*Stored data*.
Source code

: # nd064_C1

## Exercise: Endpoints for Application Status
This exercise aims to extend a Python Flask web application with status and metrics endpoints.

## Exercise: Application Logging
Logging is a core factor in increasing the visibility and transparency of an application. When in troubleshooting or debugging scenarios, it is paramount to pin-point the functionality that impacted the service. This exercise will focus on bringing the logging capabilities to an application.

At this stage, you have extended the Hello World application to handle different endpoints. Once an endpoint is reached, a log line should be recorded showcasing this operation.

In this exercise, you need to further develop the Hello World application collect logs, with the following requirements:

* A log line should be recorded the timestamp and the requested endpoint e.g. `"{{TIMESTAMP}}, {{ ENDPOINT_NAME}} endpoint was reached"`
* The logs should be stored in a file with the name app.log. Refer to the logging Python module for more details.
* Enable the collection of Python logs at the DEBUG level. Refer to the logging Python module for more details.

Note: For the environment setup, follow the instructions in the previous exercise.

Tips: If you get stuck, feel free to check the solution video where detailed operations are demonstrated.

*ABOUT THIS TASK*. Using the data above, repeat exactly the lines that begin at the line with "be recorded the" and end at the line with "The logs should", both ends included.

*ANSWER SPACE*.
* A log line should be recorded the timestamp and the requested endpoint e.g. `"{{TIMESTAMP}}, {{ ENDPOINT_NAME}} endpoint was reached"`
* The logs should be stored in a file with the name app.log. Refer to the logging Python module for more details.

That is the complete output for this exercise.